José Marins é um teólogo brasileiro considerado um especialista em Comunidades Eclesiais de Base (CEB). Há mais de quarenta anos, ele visita países ao redor do mundo para estimular, acompanhar e apoiar esta atividade eclesial, que surgiu nos anos cinquenta no Brasil e desde então foi se espalhando pela América Latina e, em seguida, para outros continentes.

Seus estudos na Universidade Gregoriana de Roma lhe permitiram compreender a maneira de ser da Igreja que nasceu no Vaticano II, que se concretizou na América Latina em uma Igreja empenhada em unir fé e vida, algo que sempre esteve presente nas CEB e em sua própria vida e teologia.

Nesta entrevista, a partir da perspectiva de seus mais de sessenta anos de ministério sacerdotal, o padre brasileiro nos ajuda a entender o que são as comunidades de base e sua evolução ao longo de mais de cinquenta anos e, com a chegada do Papa Francisco, como recuperaram o reconhecimento eclesial que haviam perdido.

Ao mesmo tempo, ele nos mostra os passos que devem ser tomados para que aquilo que ele define como o primeiro nível da Igreja possa estar mais presente no dia a dia de muitos homens e mulheres que querem continuar descobrindo as ferramentas que possibilitam a construção do Reino de Deus.

Leia a entrevista:

O senhor conhece as CEB desde seu surgimento. Como as definiria?

Seria o primeiro nível da Igreja de Jesus Cristo.

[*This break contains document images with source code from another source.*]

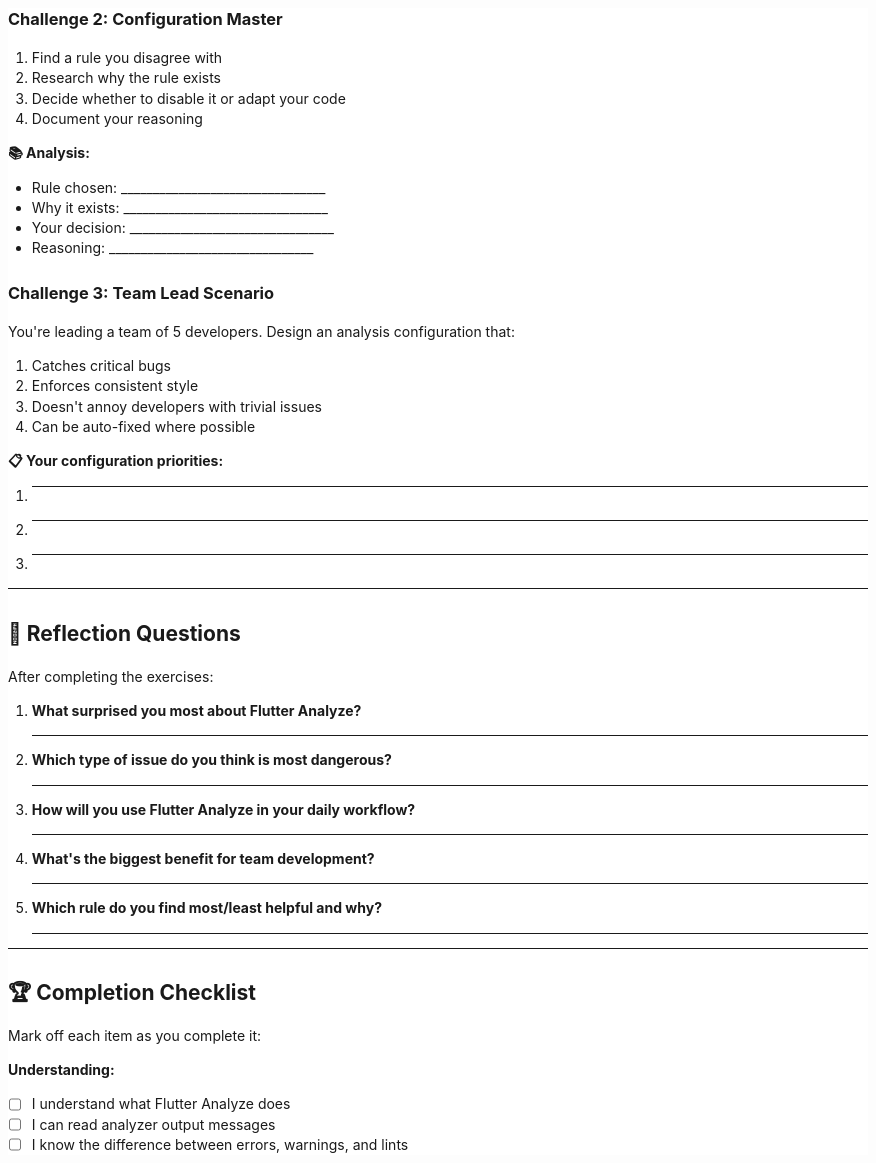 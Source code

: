 ### Challenge 2: Configuration Master
1. Find a rule you disagree with
2. Research why the rule exists
3. Decide whether to disable it or adapt your code
4. Document your reasoning

**📚 Analysis:**
- Rule chosen: ________________________________
- Why it exists: ________________________________
- Your decision: ________________________________
- Reasoning: ________________________________

### Challenge 3: Team Lead Scenario
You're leading a team of 5 developers. Design an analysis configuration that:
1. Catches critical bugs
2. Enforces consistent style
3. Doesn't annoy developers with trivial issues
4. Can be auto-fixed where possible

**📋 Your configuration priorities:**
1. ________________________________
2. ________________________________
3. ________________________________

---

## 📝 Reflection Questions

After completing the exercises:

1. **What surprised you most about Flutter Analyze?**
   ________________________________________________

2. **Which type of issue do you think is most dangerous?**
   ________________________________________________

3. **How will you use Flutter Analyze in your daily workflow?**
   ________________________________________________

4. **What's the biggest benefit for team development?**
   ________________________________________________

5. **Which rule do you find most/least helpful and why?**
   ________________________________________________

---

## 🏆 Completion Checklist

Mark off each item as you complete it:

**Understanding:**
- [ ] I understand what Flutter Analyze does
- [ ] I can read analyzer output messages
- [ ] I know the difference between errors, warnings, and lints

Envolve a totalidade da Igreja em seu pequeno nível, em comunhão com a diocese e o conjunto da Igreja. Portanto, é uma Igreja completa em miniatura, como uma semente é uma árvore em miniatura.

As CEB têm mais de cinquenta anos de caminhada. Em que elas mudaram nesse tempo?

As CEB começaram no Brasil na década de cinquenta, com algumas experiências pioneiras no Nordeste, Maranhão, Rio Grande do Norte, um pouco na Paraíba e, em seguida, no estado de São Paulo. Em 1962, o Concílio Vaticano II fundamentou muito melhor a visão da Igreja que incentiva as comunidades eclesiais de base. Como a Igreja foi renovada e fundamentada, evidentemente as CEB, sendo o primeiro nível da Igreja, se beneficiaram.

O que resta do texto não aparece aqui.